Kakek itu nampak bingung dan khawatir memandang Kui Hong, lalu menarik napas panjang.

"Baiklah, akan kuceritakan semuanya. Justeru peristiwa yang terjadi di Lembah Naga itulah yang membuat aku mengambil keputusan untuk meninggalkan jalan sesat. Kedua orang guruku itu menyerang keluarga Lembah Naga dan berhasil menewaskan banyak murid, juga menewaskan isteri ketua Pek-liong-pang. Akan tetapi mereka berdua kalah oleh Ketua Pek-liong-pang, pendekar Cia Han Tiong. Mereka berdua sudah tidak berdaya dan pendekar itu hanya tinggal mengangkat tangan saja untuk membunuh mereka. Akan tetapi, pendekar itu tidak melakukannya! Tidak membunuh Suhu dan Subo bahkan mengampuni mereka, dan menasihati mereka tentang buruknya dendam! Ah, Suhu dan Subo menceritakan hal itu sambil menangis kepadaku, dan akupun merasa terharu sekali dan seketika terbuka kesadaranku betapa selama itu kami semua hidup bergelimang kejahatan. Betapa mulianya pendekar Cia dari Lembah Naga itu. Nah, karena Suhu dan Subo juga merasa menyesal dan bertaubat, lalu kembali ke Sailan untuk menjadi hwesio dan nikouw, akupun lalu mengajak isteriku untuk menebus dosa dan bertapa di tempat ini."

"Huh, menjemukan! Bilang saja nyali kalian guru dan murid menjadi sempit karena takut menghadapi pendekar Cia dari Lembah Naga itu!" teriak Si Nenek penasaran.

"Keputusanku itu agaknya membuat isteriku merasa kesal dan mulailah terjadi kerenggangan antara kami, isteriku bersikap dingin dan marah-marah dan sering kali meninggalkan aku seorang diri."

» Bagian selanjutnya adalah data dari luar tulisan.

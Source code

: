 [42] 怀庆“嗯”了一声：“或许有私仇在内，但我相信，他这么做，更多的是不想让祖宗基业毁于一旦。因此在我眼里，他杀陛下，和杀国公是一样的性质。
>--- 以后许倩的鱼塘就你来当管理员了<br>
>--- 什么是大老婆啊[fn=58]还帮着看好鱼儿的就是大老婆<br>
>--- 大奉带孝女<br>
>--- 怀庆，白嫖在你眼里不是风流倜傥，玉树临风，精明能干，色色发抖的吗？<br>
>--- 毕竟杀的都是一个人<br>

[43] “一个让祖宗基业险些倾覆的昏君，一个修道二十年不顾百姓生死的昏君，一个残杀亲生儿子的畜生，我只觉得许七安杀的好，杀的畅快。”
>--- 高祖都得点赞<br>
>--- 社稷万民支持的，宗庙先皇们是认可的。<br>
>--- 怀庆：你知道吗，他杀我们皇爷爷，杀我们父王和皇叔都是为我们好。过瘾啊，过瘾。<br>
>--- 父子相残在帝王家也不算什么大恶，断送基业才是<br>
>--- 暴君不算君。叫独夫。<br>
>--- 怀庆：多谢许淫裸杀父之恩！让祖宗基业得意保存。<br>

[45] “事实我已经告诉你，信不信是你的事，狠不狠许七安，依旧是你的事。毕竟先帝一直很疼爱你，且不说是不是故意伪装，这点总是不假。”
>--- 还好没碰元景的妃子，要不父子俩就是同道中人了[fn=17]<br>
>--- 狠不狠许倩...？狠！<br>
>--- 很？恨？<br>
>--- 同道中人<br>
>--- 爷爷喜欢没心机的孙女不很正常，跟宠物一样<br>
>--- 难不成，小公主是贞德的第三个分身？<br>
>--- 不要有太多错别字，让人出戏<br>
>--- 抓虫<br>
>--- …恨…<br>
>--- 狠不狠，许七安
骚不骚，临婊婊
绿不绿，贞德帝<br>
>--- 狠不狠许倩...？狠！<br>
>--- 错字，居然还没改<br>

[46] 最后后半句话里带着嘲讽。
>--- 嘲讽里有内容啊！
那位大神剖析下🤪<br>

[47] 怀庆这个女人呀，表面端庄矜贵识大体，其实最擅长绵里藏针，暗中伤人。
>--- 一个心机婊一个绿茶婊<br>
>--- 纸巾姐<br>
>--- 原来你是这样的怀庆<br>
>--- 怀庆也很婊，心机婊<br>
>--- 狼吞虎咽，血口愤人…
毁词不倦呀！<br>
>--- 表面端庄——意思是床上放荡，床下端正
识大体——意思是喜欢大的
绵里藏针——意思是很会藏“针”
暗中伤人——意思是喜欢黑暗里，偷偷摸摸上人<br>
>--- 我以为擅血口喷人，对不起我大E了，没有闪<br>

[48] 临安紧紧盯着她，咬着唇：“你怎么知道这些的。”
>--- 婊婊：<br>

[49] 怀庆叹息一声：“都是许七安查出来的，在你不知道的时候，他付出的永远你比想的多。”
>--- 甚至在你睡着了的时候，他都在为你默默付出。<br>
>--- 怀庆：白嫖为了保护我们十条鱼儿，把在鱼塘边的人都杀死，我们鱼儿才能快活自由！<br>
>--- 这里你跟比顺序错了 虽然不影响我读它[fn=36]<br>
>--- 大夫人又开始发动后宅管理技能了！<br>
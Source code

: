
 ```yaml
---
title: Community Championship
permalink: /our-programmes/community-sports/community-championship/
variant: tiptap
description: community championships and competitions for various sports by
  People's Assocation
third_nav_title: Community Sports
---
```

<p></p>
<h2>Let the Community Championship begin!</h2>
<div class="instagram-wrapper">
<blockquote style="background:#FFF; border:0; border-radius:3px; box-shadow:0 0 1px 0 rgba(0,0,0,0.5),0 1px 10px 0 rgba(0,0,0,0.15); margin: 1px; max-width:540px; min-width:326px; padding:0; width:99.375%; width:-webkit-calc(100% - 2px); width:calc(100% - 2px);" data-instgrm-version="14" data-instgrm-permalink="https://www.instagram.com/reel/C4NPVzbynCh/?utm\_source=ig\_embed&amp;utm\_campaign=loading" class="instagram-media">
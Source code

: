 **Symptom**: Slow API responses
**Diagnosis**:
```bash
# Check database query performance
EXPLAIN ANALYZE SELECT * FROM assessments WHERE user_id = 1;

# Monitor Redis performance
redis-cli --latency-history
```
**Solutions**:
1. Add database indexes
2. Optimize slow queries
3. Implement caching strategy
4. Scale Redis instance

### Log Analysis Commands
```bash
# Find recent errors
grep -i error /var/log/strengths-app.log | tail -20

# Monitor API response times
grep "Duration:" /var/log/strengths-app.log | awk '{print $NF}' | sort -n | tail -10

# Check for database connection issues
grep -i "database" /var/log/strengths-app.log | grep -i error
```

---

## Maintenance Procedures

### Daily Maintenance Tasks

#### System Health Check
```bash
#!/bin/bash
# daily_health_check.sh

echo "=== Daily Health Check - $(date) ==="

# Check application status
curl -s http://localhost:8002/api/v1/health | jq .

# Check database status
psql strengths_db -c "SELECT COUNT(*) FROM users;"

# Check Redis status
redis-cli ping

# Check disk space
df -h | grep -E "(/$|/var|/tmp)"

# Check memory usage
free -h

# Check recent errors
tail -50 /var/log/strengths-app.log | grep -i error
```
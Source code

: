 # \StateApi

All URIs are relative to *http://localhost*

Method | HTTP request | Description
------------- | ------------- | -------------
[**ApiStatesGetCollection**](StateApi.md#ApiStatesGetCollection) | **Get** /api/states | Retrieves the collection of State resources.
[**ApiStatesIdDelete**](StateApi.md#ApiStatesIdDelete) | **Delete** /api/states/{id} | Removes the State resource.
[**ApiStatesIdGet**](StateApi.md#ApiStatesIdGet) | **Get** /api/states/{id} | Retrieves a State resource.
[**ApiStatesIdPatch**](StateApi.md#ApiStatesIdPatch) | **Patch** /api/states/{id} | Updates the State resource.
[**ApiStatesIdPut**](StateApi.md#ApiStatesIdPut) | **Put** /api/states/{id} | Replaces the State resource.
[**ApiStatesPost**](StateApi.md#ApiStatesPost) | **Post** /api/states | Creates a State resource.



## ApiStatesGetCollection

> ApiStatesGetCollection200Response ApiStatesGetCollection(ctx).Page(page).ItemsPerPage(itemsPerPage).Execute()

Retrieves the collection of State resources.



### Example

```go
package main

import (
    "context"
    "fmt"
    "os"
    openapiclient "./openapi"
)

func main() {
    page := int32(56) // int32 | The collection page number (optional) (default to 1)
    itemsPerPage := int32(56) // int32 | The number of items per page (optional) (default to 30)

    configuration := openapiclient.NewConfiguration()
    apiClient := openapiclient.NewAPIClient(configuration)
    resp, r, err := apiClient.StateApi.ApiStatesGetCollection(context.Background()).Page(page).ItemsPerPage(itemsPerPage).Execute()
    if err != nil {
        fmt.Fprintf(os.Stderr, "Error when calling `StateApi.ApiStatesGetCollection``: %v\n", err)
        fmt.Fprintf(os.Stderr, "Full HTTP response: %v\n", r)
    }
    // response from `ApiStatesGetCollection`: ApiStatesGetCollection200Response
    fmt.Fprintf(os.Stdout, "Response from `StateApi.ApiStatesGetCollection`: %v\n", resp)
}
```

"Siapa sudi membusuk di dalam guha kotor itu?" nenek yang dahulu menjadi isterinya yang cantik dan tercinta itu mencela.

"Pada suatu hari, ia datang bersama seorang laki-laki." kakek itu melanjutkan tanpa mempedulikan celaan isterinya.

"Isteriku dan laki-laki tampan itu terang-terangan menyatakan kepadaku bahwa mereka saling mencinta. Aku mencinta isteriku dengan hati yang tulus dan setelah aku menjadi pertapa dan banyak merenungkan kehidupan, akupun mengenal arti cinta yang sebenarnya. Oleh karena itu, aku merelakan isteriku kalau memang ia hendak meninggalkan aku dan hidup bersama laki-laki itu. Akan tetapi mereka berdua tidak mau pergi begitu saja dan berkeras hendak membunuhku lebih dahulu karena tidak percaya bahwa aku merelakan isteriku dan mereka takut kalau aku kelak akan mengejar dan menyusahkan mereka. Mereka lalu menyerangku dan berusaha membunuhku."

"Ihhh…..!"

Kui Hong berseru dan menurutkan kata hatinya yang menjadi marah sekali, ingin ia melemparkan tubuh nenek itu dari atas punggungnya. Akan tetapi, cengkeraman nenek itu kuat sekali dan begitu ia bergerak, tengkuknya terasa nyeri sekali sehingga terpaksa ia menghentikan penyaluran tenaganya.

"Heh-heh, dia tolol, bukan? Dan engkaupun akan mati konyol kalau engkau berani melakukan kebodohan!" Kiu-bwe Tok-li berkata di dekat telinga Kui Hong.

"Locianpwe, sungguh apa yang Locianpwe lakukan itu membutuhkan kesabaran dan kebesaran hati yang luar biasa." kata pula Hay Hay dengan kagum.